Question

Which values for A and B will create infinitely many solutions for this system of equations? Ax-y=8 2x+y=B plss hurry im being timed

1 A=2 B=8
2 A=-2 B=8
3 A=2 B=-8
4 A=-2 B=-8

Answer 1

A=-2

B=-8

Explanation:

In order for the system of linear equations to have infinitely many solution, they must be the same equation.

Ax-y=8

2x+y=B

We need to choose A and B so they are the same equation.

I notice they are both in the same form but in the second column you have opposites;

the -y and y.

So im going to multiply either equation by -1 so that part is exactly the same.

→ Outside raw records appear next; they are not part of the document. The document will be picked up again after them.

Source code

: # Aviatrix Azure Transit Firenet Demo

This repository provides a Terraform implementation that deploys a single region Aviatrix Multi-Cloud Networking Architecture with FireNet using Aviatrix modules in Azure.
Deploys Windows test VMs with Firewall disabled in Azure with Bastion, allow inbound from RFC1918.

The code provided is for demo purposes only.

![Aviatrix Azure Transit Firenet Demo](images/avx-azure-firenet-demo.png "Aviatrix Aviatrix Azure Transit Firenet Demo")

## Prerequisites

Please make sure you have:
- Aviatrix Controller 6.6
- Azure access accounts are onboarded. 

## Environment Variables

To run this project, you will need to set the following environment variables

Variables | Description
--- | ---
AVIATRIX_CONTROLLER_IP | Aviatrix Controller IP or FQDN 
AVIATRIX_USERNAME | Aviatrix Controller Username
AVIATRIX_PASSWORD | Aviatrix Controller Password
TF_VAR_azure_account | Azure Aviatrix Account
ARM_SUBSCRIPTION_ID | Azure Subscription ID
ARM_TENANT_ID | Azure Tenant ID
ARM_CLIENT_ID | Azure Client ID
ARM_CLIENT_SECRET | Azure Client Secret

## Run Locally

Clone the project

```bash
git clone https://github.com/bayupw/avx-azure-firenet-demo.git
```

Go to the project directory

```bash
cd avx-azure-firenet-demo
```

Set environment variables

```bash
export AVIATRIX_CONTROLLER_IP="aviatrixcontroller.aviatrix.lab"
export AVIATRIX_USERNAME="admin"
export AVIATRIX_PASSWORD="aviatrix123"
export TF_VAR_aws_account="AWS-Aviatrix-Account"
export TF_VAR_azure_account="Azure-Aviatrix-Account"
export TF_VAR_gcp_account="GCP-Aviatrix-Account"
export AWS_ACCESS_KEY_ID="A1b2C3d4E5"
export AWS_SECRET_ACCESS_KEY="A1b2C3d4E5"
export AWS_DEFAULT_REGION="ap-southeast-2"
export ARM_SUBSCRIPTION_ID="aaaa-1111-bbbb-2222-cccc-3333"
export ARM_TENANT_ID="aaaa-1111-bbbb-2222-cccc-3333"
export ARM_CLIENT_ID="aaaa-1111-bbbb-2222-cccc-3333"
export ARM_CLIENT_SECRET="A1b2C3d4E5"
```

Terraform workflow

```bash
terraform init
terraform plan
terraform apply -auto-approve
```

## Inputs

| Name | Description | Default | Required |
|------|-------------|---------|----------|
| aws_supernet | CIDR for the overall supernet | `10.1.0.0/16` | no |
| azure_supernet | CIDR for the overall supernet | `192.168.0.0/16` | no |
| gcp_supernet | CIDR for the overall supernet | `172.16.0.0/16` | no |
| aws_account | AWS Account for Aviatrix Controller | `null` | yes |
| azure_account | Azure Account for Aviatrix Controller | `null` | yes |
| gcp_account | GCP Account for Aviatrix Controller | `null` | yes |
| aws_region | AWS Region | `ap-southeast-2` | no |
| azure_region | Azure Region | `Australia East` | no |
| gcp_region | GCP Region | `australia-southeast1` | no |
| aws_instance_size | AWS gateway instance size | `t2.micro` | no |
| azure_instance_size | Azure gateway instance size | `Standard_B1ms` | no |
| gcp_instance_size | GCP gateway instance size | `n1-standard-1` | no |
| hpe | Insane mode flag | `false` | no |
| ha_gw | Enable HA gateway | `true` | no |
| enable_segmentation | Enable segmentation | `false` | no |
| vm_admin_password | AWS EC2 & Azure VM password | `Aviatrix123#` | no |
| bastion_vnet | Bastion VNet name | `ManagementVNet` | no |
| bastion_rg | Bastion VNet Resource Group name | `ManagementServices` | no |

Don't choose both; choose only one.

Let's multiply the first equation by -1.

Doing this gives us the following:

-Ax+y=-8

2x+y=B

So now we can choose A and B so these equations appear exactly the same.

We need -A=2 and B=-8.

-A=2 implies A=(opposite of 2) which is -2.

Conclusion:

A=-2

B=-8

Answer 2

A = -2 and B = -8.

Explanation:

Two lines
`a_1x+b_1y+c_1=0\text{ and }a_2x+b_2y+c_2=0` have infinite many solutions if

`(a_1)/(a_2)=(b_1)/(b_2)=(c_1)/(c_2)`

The given equations are

`Ax-y=8`

`2x-y=B`

These equations have infinite many solutions if

`(A)/(2)=(-1)/(1)=(8)/(B)`

`(A)/(2)=-1=(8)/(B)`

`(A)/(2)=-1` or
`-1=(8)/(B)`

`A=-2` or
`-B=8\Rightarrow B=-8`

Hence, the value of A is -2 and the value of B is -8.